**Your goal:**
Pull every line holding the word "Sebastin" from the data below and copy it.

--- START ---

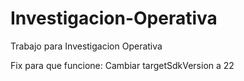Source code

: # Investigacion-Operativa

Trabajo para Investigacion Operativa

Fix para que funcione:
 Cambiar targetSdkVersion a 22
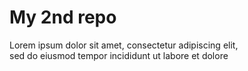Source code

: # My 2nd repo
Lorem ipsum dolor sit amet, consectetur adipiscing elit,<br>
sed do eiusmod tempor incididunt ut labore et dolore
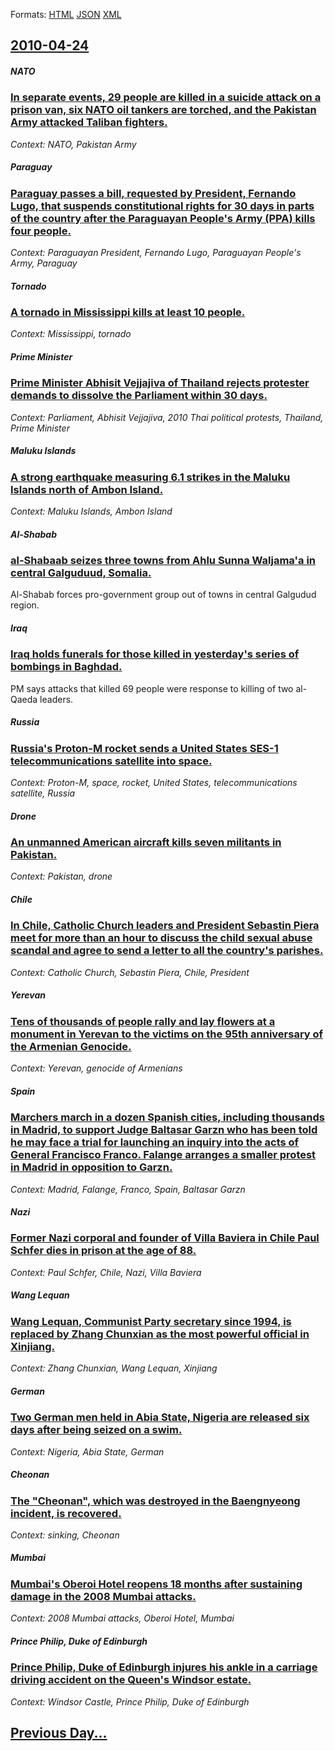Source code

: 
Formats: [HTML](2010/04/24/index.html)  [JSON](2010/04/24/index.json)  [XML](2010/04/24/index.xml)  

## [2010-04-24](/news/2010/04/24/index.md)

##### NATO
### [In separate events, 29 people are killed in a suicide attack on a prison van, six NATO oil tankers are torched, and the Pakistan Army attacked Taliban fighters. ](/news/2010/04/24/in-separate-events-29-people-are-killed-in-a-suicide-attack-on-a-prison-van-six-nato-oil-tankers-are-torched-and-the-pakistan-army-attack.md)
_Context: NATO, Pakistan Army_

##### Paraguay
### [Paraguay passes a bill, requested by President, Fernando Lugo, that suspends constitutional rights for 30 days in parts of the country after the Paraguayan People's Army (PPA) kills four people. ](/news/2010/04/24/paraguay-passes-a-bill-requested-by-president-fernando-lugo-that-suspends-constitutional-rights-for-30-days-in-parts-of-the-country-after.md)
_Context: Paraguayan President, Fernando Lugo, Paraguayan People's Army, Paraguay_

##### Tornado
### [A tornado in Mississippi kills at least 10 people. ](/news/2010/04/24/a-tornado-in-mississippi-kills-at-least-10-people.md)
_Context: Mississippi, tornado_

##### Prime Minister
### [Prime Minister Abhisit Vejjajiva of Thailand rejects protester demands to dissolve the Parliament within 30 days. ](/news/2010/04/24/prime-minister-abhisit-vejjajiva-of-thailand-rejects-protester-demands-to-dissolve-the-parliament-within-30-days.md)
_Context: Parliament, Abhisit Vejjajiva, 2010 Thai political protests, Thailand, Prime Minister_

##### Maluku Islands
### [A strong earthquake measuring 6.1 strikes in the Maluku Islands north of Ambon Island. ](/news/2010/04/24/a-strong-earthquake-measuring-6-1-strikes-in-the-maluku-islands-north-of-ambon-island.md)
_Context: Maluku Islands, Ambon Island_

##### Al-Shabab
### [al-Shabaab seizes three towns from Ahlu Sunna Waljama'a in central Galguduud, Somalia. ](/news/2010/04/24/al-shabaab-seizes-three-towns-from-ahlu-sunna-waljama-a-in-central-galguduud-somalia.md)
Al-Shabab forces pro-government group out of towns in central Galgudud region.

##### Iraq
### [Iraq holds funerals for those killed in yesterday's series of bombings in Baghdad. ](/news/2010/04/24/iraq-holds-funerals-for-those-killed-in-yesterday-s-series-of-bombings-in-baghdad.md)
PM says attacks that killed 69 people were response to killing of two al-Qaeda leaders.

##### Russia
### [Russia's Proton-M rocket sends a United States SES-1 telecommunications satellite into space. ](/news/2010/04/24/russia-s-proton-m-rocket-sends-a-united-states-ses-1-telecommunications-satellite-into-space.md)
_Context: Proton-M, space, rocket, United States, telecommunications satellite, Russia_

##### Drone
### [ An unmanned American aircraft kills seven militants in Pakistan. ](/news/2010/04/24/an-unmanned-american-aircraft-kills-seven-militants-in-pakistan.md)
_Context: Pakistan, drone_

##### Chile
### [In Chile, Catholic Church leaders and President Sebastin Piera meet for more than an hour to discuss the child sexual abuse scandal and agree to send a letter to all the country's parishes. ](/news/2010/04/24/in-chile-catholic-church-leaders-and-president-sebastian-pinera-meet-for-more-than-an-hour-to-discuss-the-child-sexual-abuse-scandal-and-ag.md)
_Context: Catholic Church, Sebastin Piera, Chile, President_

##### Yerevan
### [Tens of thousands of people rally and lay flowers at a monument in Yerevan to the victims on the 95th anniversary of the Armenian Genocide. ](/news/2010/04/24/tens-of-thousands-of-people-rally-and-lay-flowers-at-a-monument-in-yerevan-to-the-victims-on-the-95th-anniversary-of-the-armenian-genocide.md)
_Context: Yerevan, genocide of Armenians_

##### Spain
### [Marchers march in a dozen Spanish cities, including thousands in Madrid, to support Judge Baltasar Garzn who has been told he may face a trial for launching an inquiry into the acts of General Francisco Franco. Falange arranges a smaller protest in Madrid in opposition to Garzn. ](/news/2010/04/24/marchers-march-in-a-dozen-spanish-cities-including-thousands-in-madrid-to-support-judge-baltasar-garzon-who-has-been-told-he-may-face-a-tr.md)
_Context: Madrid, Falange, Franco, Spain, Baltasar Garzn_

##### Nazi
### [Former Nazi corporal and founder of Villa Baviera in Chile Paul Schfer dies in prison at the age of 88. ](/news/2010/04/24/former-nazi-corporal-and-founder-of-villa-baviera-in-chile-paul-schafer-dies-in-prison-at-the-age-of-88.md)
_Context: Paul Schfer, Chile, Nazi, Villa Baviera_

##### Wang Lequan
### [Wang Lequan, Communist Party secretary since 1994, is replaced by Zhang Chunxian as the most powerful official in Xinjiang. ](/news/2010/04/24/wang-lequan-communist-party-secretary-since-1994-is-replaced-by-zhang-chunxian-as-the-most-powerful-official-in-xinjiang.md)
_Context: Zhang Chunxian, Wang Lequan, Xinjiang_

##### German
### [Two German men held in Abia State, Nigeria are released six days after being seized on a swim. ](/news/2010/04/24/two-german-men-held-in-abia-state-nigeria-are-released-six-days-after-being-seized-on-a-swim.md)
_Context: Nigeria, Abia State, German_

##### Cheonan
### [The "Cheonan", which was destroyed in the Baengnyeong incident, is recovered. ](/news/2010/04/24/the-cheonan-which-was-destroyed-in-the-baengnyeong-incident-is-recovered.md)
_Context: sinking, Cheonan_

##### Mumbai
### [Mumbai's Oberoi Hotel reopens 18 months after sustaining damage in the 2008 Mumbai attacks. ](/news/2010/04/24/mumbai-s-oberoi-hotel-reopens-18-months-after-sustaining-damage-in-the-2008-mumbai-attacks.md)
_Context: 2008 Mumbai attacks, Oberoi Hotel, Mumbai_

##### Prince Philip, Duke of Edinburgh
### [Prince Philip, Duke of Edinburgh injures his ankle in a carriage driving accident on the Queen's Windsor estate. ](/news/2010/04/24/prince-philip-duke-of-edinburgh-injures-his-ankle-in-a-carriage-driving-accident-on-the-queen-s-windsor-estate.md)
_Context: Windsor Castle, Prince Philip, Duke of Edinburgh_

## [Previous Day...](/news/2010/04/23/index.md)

--- END ---

**Written response:**
### [In Chile, Catholic Church leaders and President Sebastin Piera meet for more than an hour to discuss the child sexual abuse scandal and agree to send a letter to all the country's parishes. ](/news/2010/04/24/in-chile-catholic-church-leaders-and-president-sebastian-pinera-meet-for-more-than-an-hour-to-discuss-the-child-sexual-abuse-scandal-and-ag.md)
_Context: Catholic Church, Sebastin Piera, Chile, President_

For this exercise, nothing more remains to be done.